Communist Party of India-Marxist (CPI-M) supporters are staging demonstrations across pandemic ravaged India demanding adequate supplies of COVID-19 vaccines and life-saving medicines for government hospitals.

The party is calling for universal mass vaccination across India, funded by the central government. It accused the government of trying “to absolve itself of the colossal health crisis that it has created” after New Delhi announced on Tuesday that would shift responsibility for vaccination to regional and state administrations.

“This policy is a deliberate attempt to liberalize vaccine sales and deregulate prices without augmenting supply,” the CPI-M said in a statement. “A mass vaccination program has to be free and universal. This has been independent India’s heritage and practice.”

A massive wave of coronavirus cases has hit the country since mid-March, with hospitals running out of oxygen supplies amid desperate pleas for beds and medicine. The country has confirmed 16 million cases so far, second only to the United States in a country of nearly 1.4 billion people. Its death toll so far is 186,920.

Flames rise from cremation pyres near Mumbai, India, Friday, April 23, 2021. Reports say that COVID casualties in India are mounting so fast that crematories cannot keep pace. The constant fires are melting their equipment. | Rajanish Kakade / AP

The situation is worsening by the day with hospitals taking to social media to plead with the government to replenish their oxygen supplies and threatening to stop admissions of new patients.

A major private hospital chain in the capital, Max Hospital, tweeted that one of its facilities had one hour’s oxygen supply in its system and had been waiting for replenishment since early morning. Two days earlier, they had filed a petition in the Delhi High Court saying they were running out of oxygen, endangering the lives of 400 patients, of which 262 were being treated for COVID-19.

A year ago, India was able to avoid the shortages of medical oxygen that plagued Latin America and Africa after it converted industrial oxygen manufacturing systems into a medical-grade network. But many facilities went back to supplying oxygen to industries and now several Indian states face such shortages that the Health Ministry has urged hospitals to implement rationing.

A total of 332,730 new cases and 2,263 deaths were recorded Friday, the highest figures yet.
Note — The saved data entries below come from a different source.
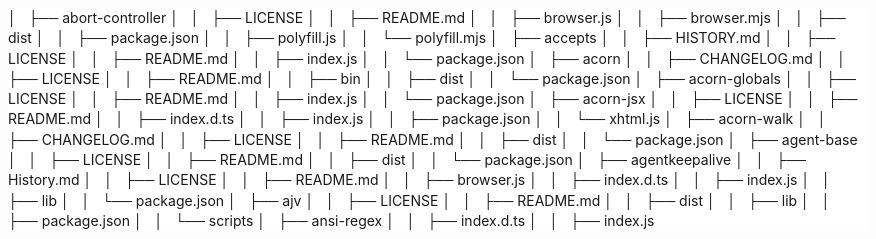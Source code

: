 │   ├── abort-controller
│   │   ├── LICENSE
│   │   ├── README.md
│   │   ├── browser.js
│   │   ├── browser.mjs
│   │   ├── dist
│   │   ├── package.json
│   │   ├── polyfill.js
│   │   └── polyfill.mjs
│   ├── accepts
│   │   ├── HISTORY.md
│   │   ├── LICENSE
│   │   ├── README.md
│   │   ├── index.js
│   │   └── package.json
│   ├── acorn
│   │   ├── CHANGELOG.md
│   │   ├── LICENSE
│   │   ├── README.md
│   │   ├── bin
│   │   ├── dist
│   │   └── package.json
│   ├── acorn-globals
│   │   ├── LICENSE
│   │   ├── README.md
│   │   ├── index.js
│   │   └── package.json
│   ├── acorn-jsx
│   │   ├── LICENSE
│   │   ├── README.md
│   │   ├── index.d.ts
│   │   ├── index.js
│   │   ├── package.json
│   │   └── xhtml.js
│   ├── acorn-walk
│   │   ├── CHANGELOG.md
│   │   ├── LICENSE
│   │   ├── README.md
│   │   ├── dist
│   │   └── package.json
│   ├── agent-base
│   │   ├── LICENSE
│   │   ├── README.md
│   │   ├── dist
│   │   └── package.json
│   ├── agentkeepalive
│   │   ├── History.md
│   │   ├── LICENSE
│   │   ├── README.md
│   │   ├── browser.js
│   │   ├── index.d.ts
│   │   ├── index.js
│   │   ├── lib
│   │   └── package.json
│   ├── ajv
│   │   ├── LICENSE
│   │   ├── README.md
│   │   ├── dist
│   │   ├── lib
│   │   ├── package.json
│   │   └── scripts
│   ├── ansi-regex
│   │   ├── index.d.ts
│   │   ├── index.js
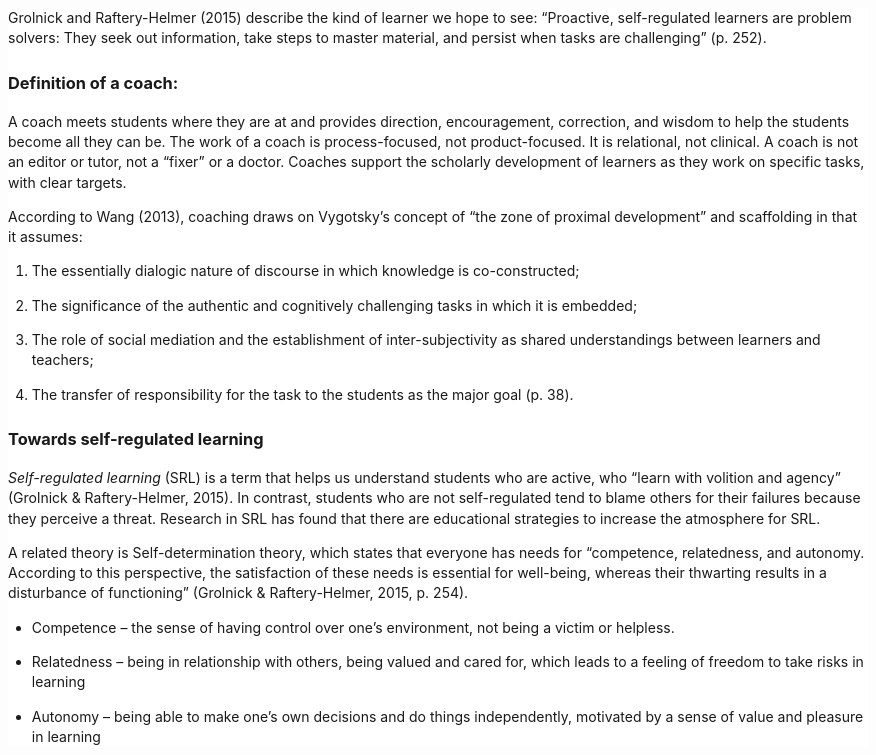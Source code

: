 Grolnick and Raftery-Helmer (2015) describe the kind of learner we hope
to see: “Proactive, self-regulated learners are problem solvers: They
seek out information, take steps to master material, and persist when
tasks are challenging” (p. 252).

### Definition of a coach:

A coach meets students where they are at and provides direction,
encouragement, correction, and wisdom to help the students become all
they can be. The work of a coach is process-focused, not
product-focused. It is relational, not clinical. A coach is not an
editor or tutor, not a “fixer” or a doctor. Coaches support the
scholarly development of learners as they work on specific tasks, with
clear targets.

According to Wang (2013), coaching draws on Vygotsky’s concept of “the
zone of proximal development” and scaffolding in that it assumes:

1.  The essentially dialogic nature of discourse in which knowledge is
    co-constructed;

2.  The significance of the authentic and cognitively challenging tasks
    in which it is embedded;

3.  The role of social mediation and the establishment of
    inter-subjectivity as shared understandings between learners and
    teachers;

4.  The transfer of responsibility for the task to the students as the
    major goal (p. 38).

### Towards self-regulated learning

*Self-regulated learning* (SRL) is a term that helps us understand
students who are active, who “learn with volition and agency” (Grolnick
& Raftery-Helmer, 2015). In contrast, students who are not
self-regulated tend to blame others for their failures because they
perceive a threat. Research in SRL has found that there are educational
strategies to increase the atmosphere for SRL.

A related theory is Self-determination theory, which states that
everyone has needs for “competence, relatedness, and autonomy. According
to this perspective, the satisfaction of these needs is essential for
well-being, whereas their thwarting results in a disturbance of
functioning” (Grolnick & Raftery-Helmer, 2015, p. 254).

  - Competence – the sense of having control over one’s environment, not
    being a victim or helpless.

  - Relatedness – being in relationship with others, being valued and
    cared for, which leads to a feeling of freedom to take risks in
    learning

  - Autonomy – being able to make one’s own decisions and do things
    independently, motivated by a sense of value and pleasure in
    learning
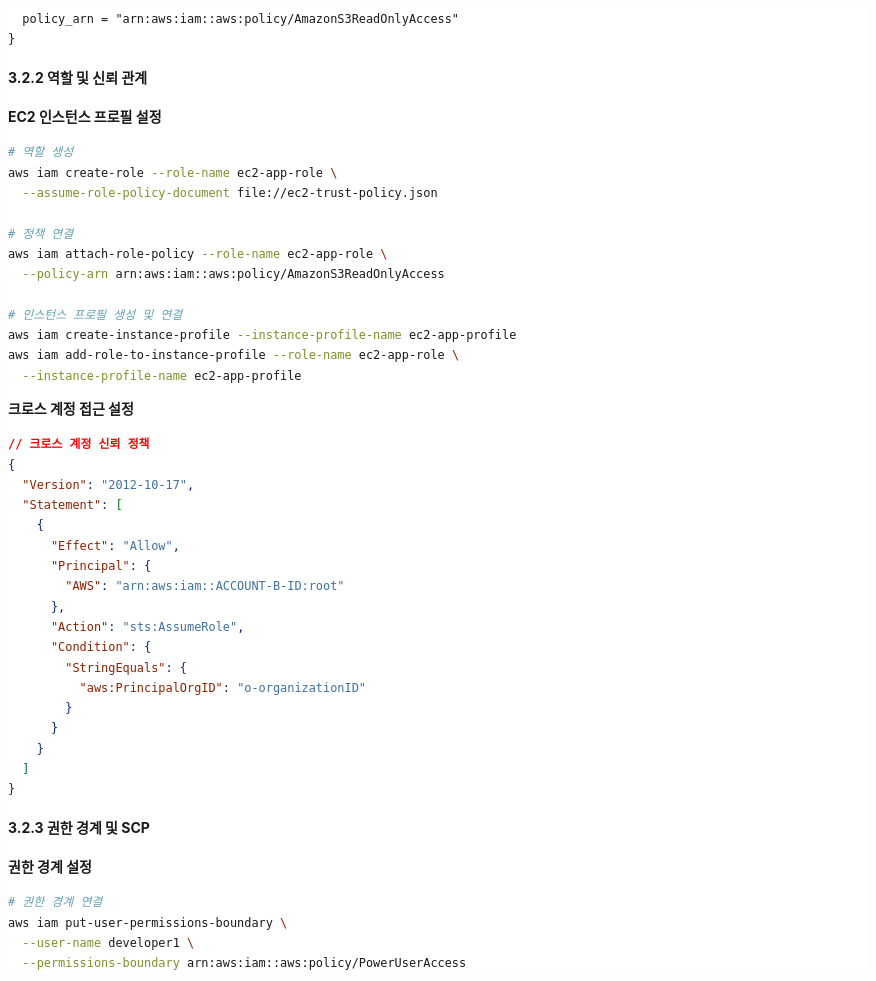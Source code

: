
 ```hcl
  policy_arn = "arn:aws:iam::aws:policy/AmazonS3ReadOnlyAccess"
}
```

#### 3.2.2 역할 및 신뢰 관계

**EC2 인스턴스 프로필 설정**
```bash
# 역할 생성
aws iam create-role --role-name ec2-app-role \
  --assume-role-policy-document file://ec2-trust-policy.json

# 정책 연결
aws iam attach-role-policy --role-name ec2-app-role \
  --policy-arn arn:aws:iam::aws:policy/AmazonS3ReadOnlyAccess

# 인스턴스 프로필 생성 및 연결
aws iam create-instance-profile --instance-profile-name ec2-app-profile
aws iam add-role-to-instance-profile --role-name ec2-app-role \
  --instance-profile-name ec2-app-profile
```

**크로스 계정 접근 설정**
```json
// 크로스 계정 신뢰 정책
{
  "Version": "2012-10-17",
  "Statement": [
    {
      "Effect": "Allow",
      "Principal": {
        "AWS": "arn:aws:iam::ACCOUNT-B-ID:root"
      },
      "Action": "sts:AssumeRole",
      "Condition": {
        "StringEquals": {
          "aws:PrincipalOrgID": "o-organizationID"
        }
      }
    }
  ]
}
```

#### 3.2.3 권한 경계 및 SCP

**권한 경계 설정**
```bash
# 권한 경계 연결
aws iam put-user-permissions-boundary \
  --user-name developer1 \
  --permissions-boundary arn:aws:iam::aws:policy/PowerUserAccess
```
With vaccines increasingly hard to come by, the crisis is likely to escalate. In Rajapalayam, CPI-M local secretary B. Mariappan said that the hospital there had run out of vaccine four days ago.

“Even today, people had to return home disappointed, as the hospital authorities said that they did not have stocks of vaccine,” he said.

This article features material from Morning Star and Associated Press.